(Excerpts from a dataset)

——

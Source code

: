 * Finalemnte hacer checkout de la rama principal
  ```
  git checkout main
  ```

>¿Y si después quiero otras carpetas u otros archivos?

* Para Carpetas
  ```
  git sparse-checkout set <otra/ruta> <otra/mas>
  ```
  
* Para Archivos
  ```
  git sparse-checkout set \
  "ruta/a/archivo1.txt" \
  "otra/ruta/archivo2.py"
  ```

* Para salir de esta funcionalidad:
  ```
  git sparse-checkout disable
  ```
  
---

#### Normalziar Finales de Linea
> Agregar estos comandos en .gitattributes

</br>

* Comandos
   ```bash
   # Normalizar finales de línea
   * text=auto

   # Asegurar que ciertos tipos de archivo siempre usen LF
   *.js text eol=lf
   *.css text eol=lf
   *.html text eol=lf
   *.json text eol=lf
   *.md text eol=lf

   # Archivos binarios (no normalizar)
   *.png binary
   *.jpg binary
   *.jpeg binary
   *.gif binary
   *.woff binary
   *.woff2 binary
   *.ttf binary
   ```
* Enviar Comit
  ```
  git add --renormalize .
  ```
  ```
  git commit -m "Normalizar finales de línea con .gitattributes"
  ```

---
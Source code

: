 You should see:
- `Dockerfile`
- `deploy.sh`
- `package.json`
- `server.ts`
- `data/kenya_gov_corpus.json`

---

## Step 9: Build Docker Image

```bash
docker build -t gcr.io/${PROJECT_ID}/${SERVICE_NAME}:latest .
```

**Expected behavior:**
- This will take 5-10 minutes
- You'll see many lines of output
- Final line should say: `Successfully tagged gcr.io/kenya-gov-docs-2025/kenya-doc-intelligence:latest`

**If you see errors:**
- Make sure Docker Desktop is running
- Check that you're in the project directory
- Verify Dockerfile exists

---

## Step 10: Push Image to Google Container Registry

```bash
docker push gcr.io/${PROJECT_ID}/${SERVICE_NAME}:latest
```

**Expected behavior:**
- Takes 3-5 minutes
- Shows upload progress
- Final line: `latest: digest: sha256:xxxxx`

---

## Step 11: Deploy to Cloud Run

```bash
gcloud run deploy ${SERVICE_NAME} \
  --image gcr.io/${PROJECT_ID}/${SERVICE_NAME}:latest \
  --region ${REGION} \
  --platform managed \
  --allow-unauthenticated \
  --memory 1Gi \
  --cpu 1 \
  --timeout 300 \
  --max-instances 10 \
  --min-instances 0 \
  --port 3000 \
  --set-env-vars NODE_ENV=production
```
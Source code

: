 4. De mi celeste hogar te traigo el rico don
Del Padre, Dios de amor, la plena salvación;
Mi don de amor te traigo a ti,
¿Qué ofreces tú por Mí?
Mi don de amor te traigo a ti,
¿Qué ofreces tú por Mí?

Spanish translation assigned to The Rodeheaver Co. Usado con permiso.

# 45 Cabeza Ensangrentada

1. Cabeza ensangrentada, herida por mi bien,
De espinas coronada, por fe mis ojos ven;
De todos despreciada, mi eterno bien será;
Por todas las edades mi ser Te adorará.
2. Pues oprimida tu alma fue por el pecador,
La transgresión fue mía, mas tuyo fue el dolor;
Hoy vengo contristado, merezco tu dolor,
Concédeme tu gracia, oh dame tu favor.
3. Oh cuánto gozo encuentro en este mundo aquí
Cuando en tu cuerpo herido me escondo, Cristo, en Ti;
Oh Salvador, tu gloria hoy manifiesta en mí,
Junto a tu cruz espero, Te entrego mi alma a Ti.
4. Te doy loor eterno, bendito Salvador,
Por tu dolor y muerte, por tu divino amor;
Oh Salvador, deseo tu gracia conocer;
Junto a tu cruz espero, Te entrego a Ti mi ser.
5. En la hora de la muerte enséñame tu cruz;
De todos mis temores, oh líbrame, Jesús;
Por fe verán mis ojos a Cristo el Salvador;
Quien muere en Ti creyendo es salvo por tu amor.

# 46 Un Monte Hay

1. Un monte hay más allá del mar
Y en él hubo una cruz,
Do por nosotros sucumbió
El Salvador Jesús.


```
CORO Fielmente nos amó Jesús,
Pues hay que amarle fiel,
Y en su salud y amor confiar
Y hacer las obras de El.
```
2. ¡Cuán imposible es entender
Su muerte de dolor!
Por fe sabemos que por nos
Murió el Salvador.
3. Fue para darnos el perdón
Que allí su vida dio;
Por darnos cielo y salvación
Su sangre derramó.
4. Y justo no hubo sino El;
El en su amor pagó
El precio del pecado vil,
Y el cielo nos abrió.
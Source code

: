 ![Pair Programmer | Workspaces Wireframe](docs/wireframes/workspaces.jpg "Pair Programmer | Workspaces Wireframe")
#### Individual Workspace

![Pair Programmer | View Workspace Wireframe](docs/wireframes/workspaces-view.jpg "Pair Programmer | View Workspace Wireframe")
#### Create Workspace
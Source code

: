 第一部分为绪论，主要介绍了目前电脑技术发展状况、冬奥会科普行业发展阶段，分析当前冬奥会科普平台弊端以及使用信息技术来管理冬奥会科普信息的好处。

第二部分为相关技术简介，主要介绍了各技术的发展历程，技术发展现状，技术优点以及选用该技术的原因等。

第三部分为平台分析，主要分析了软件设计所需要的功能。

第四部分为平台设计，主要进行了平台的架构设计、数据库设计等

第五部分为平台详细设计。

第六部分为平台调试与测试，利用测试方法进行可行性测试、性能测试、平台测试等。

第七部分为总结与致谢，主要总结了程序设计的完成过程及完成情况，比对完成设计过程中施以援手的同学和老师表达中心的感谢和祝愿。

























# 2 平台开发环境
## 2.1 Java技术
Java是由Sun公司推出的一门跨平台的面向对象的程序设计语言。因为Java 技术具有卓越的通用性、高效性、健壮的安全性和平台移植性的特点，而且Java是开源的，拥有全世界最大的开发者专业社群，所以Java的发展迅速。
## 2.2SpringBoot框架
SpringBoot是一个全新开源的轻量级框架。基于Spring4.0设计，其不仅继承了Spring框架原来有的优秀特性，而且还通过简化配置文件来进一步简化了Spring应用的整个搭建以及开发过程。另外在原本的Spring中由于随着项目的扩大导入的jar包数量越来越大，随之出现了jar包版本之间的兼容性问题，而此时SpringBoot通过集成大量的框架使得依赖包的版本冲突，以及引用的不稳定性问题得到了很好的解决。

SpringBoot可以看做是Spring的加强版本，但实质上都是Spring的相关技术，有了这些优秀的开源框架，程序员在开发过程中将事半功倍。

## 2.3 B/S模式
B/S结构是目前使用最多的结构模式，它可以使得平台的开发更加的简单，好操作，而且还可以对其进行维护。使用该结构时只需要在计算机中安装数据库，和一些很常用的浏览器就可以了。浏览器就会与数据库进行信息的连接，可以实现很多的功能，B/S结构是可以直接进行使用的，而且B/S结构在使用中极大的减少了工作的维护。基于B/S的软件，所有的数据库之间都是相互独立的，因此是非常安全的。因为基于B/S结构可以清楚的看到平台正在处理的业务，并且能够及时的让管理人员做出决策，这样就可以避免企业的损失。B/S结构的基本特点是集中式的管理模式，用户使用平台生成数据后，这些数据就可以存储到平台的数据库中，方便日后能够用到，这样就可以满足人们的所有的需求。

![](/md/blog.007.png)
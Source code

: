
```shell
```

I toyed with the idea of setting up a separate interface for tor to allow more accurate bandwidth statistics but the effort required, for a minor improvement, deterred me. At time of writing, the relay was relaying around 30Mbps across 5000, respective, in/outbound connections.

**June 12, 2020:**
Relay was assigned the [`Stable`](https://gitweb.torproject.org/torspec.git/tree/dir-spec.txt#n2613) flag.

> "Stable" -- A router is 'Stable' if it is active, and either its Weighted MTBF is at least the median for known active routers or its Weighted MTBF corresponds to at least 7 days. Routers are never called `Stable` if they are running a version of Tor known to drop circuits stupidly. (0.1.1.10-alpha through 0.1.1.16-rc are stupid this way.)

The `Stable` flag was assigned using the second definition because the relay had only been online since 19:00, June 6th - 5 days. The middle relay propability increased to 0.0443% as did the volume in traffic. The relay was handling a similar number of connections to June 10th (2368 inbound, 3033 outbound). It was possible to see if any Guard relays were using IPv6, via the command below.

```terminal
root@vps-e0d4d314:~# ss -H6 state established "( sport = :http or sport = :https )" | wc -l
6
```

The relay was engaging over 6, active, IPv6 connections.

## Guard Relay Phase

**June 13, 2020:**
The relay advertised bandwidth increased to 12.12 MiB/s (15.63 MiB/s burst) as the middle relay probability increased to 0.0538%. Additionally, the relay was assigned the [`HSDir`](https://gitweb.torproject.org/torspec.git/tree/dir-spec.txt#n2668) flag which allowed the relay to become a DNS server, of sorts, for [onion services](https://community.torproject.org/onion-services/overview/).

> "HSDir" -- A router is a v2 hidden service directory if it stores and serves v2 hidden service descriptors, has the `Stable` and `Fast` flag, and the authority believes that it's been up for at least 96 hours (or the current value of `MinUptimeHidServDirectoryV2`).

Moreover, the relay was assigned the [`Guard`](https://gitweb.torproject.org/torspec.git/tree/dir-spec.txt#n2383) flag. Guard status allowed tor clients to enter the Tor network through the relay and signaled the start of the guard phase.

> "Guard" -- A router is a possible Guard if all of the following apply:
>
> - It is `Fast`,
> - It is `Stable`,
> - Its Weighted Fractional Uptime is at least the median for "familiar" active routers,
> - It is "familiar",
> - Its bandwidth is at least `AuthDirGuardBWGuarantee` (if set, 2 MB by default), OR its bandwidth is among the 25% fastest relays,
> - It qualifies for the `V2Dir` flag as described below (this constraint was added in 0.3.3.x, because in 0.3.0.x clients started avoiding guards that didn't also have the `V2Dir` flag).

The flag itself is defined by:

——

# [GOAL OF THE EXERCISE]
Look through the data above. Find each line with the string "Dockerfile" and copy it.

# [SOLUTION BELOW]
- `Dockerfile`
- Verify Dockerfile exists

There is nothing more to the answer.